The Gaza Twitter War
With the advent of the conflict in Gaza, known by the hashtags #gazaunderattack or #pillarofdefense, it’s a surreal moment to be a citizen of this earth.
For perhaps the first time on this scale, a war is being waged both in real life and on Twitter simultaneously.
As rockets and bombs fall, as children lie wounded or dead, and as people rush into bomb shelters, the IDF Spokesman account and the military wing of Hamas have been duking it out on the interwebs, even garnering the IDF a suspension from Twitter for issuing “threats of violence.”
Buzzfeed writes that the IDF is winning the Twitter war, but in my mind, the callousness of these tweets and actions on both sides precludes any winners.
Meanwhile, the IDF has posted YouTube videos of the assassination of a Hamas leader (who had been possibly negotiating a ceasefire) and created its own ready-to-go-viral Facebook memes.
And even as the smoke from bombs still poured forth, I saw images of young Gaza residents holding their cell phones aloft, promising even more viral images that showed the realities on the ground.
Welcome to war in the 21st century, say many bloggers.
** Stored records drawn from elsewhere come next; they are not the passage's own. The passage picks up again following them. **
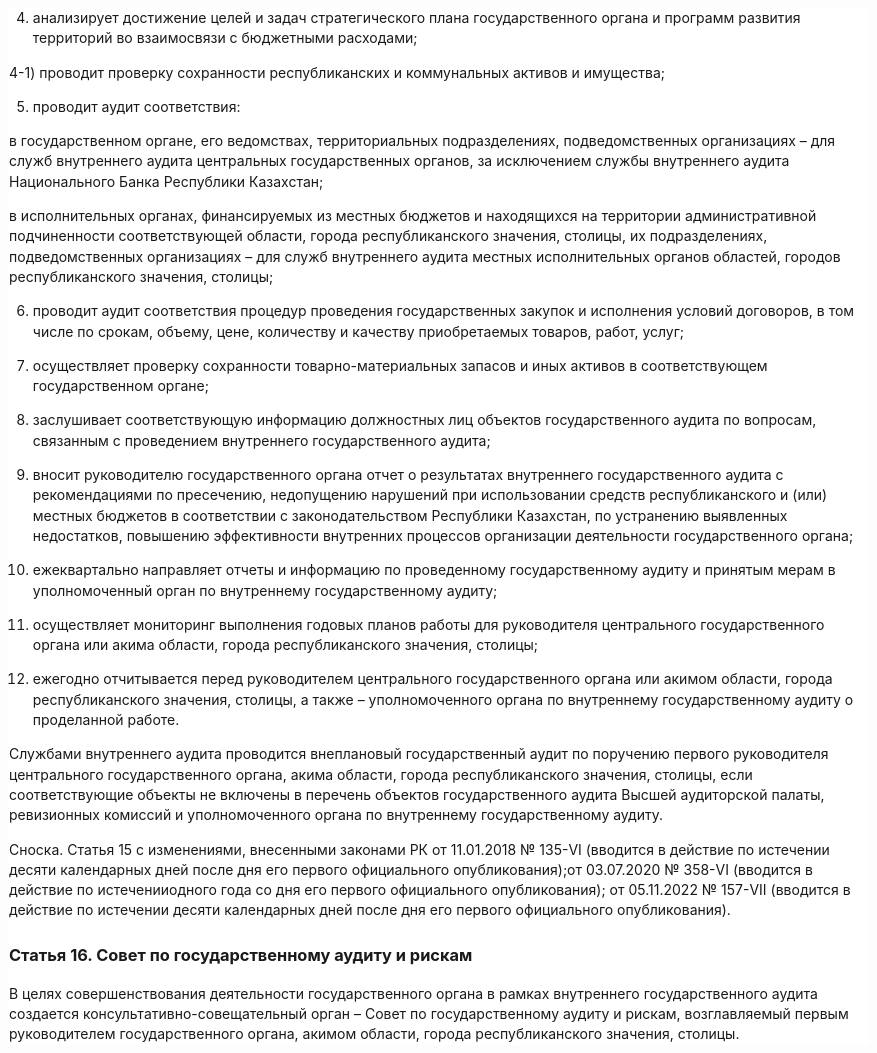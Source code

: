 4) анализирует достижение целей и задач стратегического плана государственного органа и программ развития территорий во взаимосвязи с бюджетными расходами;

4-1) проводит проверку сохранности республиканских и коммунальных активов и имущества;

5) проводит аудит соответствия:

в государственном органе, его ведомствах, территориальных подразделениях, подведомственных организациях – для служб внутреннего аудита центральных государственных органов, за исключением службы внутреннего аудита Национального Банка Республики Казахстан;

в исполнительных органах, финансируемых из местных бюджетов и находящихся на территории административной подчиненности соответствующей области, города республиканского значения, столицы, их подразделениях, подведомственных организациях – для служб внутреннего аудита местных исполнительных органов областей, городов республиканского значения, столицы;

6) проводит аудит соответствия процедур проведения государственных закупок и исполнения условий договоров, в том числе по срокам, объему, цене, количеству и качеству приобретаемых товаров, работ, услуг;

7) осуществляет проверку сохранности товарно-материальных запасов и иных активов в соответствующем государственном органе;

8) заслушивает соответствующую информацию должностных лиц объектов государственного аудита по вопросам, связанным с проведением внутреннего государственного аудита;

9) вносит руководителю государственного органа отчет о результатах внутреннего государственного аудита с рекомендациями по пресечению, недопущению нарушений при использовании средств республиканского и (или) местных бюджетов в соответствии с законодательством Республики Казахстан, по устранению выявленных недостатков, повышению эффективности внутренних процессов организации деятельности государственного органа;

10) ежеквартально направляет отчеты и информацию по проведенному государственному аудиту и принятым мерам в уполномоченный орган по внутреннему государственному аудиту;

11) осуществляет мониторинг выполнения годовых планов работы для руководителя центрального государственного органа или акима области, города республиканского значения, столицы;

12) ежегодно отчитывается перед руководителем центрального государственного органа или акимом области, города республиканского значения, столицы, а также – уполномоченного органа по внутреннему государственному аудиту о проделанной работе.

Службами внутреннего аудита проводится внеплановый государственный аудит по поручению первого руководителя центрального государственного органа, акима области, города республиканского значения, столицы, если соответствующие объекты не включены в перечень объектов государственного аудита Высшей аудиторской палаты, ревизионных комиссий и уполномоченного органа по внутреннему государственному аудиту.

Сноска. Статья 15 с изменениями, внесенными законами РК от 11.01.2018 № 135-VI (вводится в действие по истечении десяти календарных дней после дня его первого официального опубликования);от 03.07.2020 № 358-VI (вводится в действие по истеченииодного года со дня его первого официального опубликования); от 05.11.2022 № 157-VII (вводится в действие по истечении десяти календарных дней после дня его первого официального опубликования).

### Статья 16. Совет по государственному аудиту и рискам

В целях совершенствования деятельности государственного органа в рамках внутреннего государственного аудита создается консультативно-совещательный орган – Совет по государственному аудиту и рискам, возглавляемый первым руководителем государственного органа, акимом области, города республиканского значения, столицы.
Welcome to war since the beginning of time, says this blogger: an aggressive show-your-strength contest between leaders, historically male, that pins down and hurts bystanders caught in between.
In fact, I kind of think it’s a perfect representation of war: two macho-sounding “spokespeople” escalating threats on the Internet while innocents lose their lives on the ground. Yes, reducing the essence of war to a couple of social media moments may be an oversimplification in one sense. But in another sense, it is not: War has almost always been the decision of leaders enshrined safely in offices while young people fight each other and civilians suffer. As a famous Jewish poet, Bob Dylan, once addressed the “Masters of War,” “You sit back and watch/ When the death count gets higher.” Except this time, apparently it’s “sit back and live-blog.”
Maybe the ridiculous hypermasculine posturing displayed so nakedly on social media this week — combined with the many pictures already emerging of the dead, wounded and mourning — will help turn the world’s towards peace. Or maybe the gears of violence will just keep turning, and now tweeting, until humanity wakes up.